As the spring legislative session came to a close, the State Assembly took up the 2013–15 State Budget Bill.
The budget bill is one of the most important bills the legislature considers in any given session. As a Certified Public Accountant and sophomore legislator for our area, I take the budget process very seriously. I understand the impact it will have on our district’s businesses and families.
There are some provisions in this biennium’s budget that are very positive. To start, I believe the action taken by the Joint Finance Committee to adopt the income tax cut plan of Rep. Dale Kooyenga (R–Brookfield) plan was a step in the right direction.
Wisconsin has notoriously been categorized as one of the top ten highest taxed states in the nation. This income tax cut will likely take Wisconsin out of the top 10 highest taxed states and allow our working citizens to keep more of what they earn.
I also worked with my colleagues to ensure there were provisions in the budget to improve Southwest Wisconsin. These include preserving Gov. Scott Walker’s Sauk County freight rail funding and providing an alternative to the City of Dodgeville/Lands’ End property assessment dispute.
It was also encouraging to see JFC increase funding for K–12 public schools.

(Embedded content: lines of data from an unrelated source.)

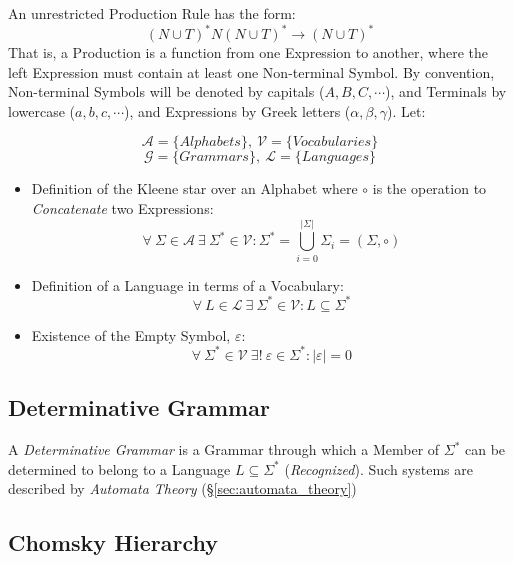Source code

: An unrestricted Production Rule has the form:
\[
    (N \cup T)^*N(N \cup T)^* \rightarrow (N \cup T)^*
\]
That is, a Production is a function from one Expression to
another, where the left Expression must contain at least one
Non-terminal Symbol. By convention, Non-terminal Symbols
will be denoted by capitals ($A,B,C,\cdots$), and Terminals by
lowercase ($a,b,c,\cdots$), and Expressions by Greek letters
($\alpha,\beta,\gamma$). Let:

\[
    \mathcal{A} = \{ Alphabets \},\: \mathcal{V} = \{ Vocabularies \}
\] \[
    \mathcal{G} = \{ Grammars \},\: \mathcal{L} = \{ Languages \}
\]

\begin{itemize}

\item Definition of the Kleene star over an Alphabet where $\circ$ is
  the operation to \emph{Concatenate} two Expressions:
\[
    \forall \: \Sigma \in \mathcal{A} \:
    \exists \: \Sigma^* \in \mathcal{V}
    : \Sigma^* = \bigcup_{i=0}^{|\Sigma|} \Sigma_i
    = (\Sigma,\circ)
\]

\item Definition of a Language in terms of a Vocabulary:
\[
    \forall \: L \in \mathcal{L} \:
    \exists \: \Sigma^* \in \mathcal{V}
    : L \subseteq \Sigma^*
\]

\item Existence of the Empty Symbol, $\varepsilon$:
\[
    \forall \: \Sigma^* \in \mathcal{V} \:
    \exists ! \: \varepsilon \in \Sigma^*
    : |\varepsilon|=0
\]

\end{itemize}



\subsection{Determinative Grammar}\label{sec:determinative_grammar}

A \emph{Determinative Grammar} is a Grammar through which a Member of
$\Sigma^*$ can be determined to belong to a Language $L \subseteq
\Sigma^*$ (\emph{Recognized}). Such systems are described by
\emph{Automata Theory} (\S\ref{sec:automata_theory})



\subsection{Chomsky Hierarchy}\label{sec:chomsky_hierarchy}\cite{chomsky56}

Both as a graduate of Wisconsin public schools and as a father who sent his children to Wisconsin public schools, I know how important our education system is to our state.
If the items I mentioned above were individual bills, I would vote for them. However, as a state representative I only get one vote on the entire 1,000 page document — not on each individual provision.
My ultimate decision process on the budget vote was lengthy and difficult. Although there were numerous provisions in the budget that I supported, I ultimately voted against the budget bill.
One of the most glaring problems with this budget is that it will result in an estimated $545 million structural deficit. As a CPA, this troubles me. It is especially troubling considering the fact our 2013 fiscal year started with a $500 million surplus due to the successful budget reforms from last legislative session. When I ran for office, I pledged to reform the way budgeting is done in Madison; therefore, I cannot support a budget that is not balanced.
In addition, I do not support the increase in borrowing that the budget authorized. At the end of the biennium, our state will owe an extra $500 million. As stewards of the taxpayers’ dollars, I believe state government needs to tighten its belt rather than put unnecessary spending on the state’s credit card.
I am also concerned with property tax increases that may result from the passage of the budget. While the income tax cut was positive for Wisconsin families, an increase in already high property taxes will be harmful and might negate the positive impact of the income tax cut.
As you can imagine, the budget vote was a difficult decision, but I didn’t come to Madison to make easy decisions. I believe voting no was the best vote for the residents of my district. As always, I welcome any feedback or comments you may have.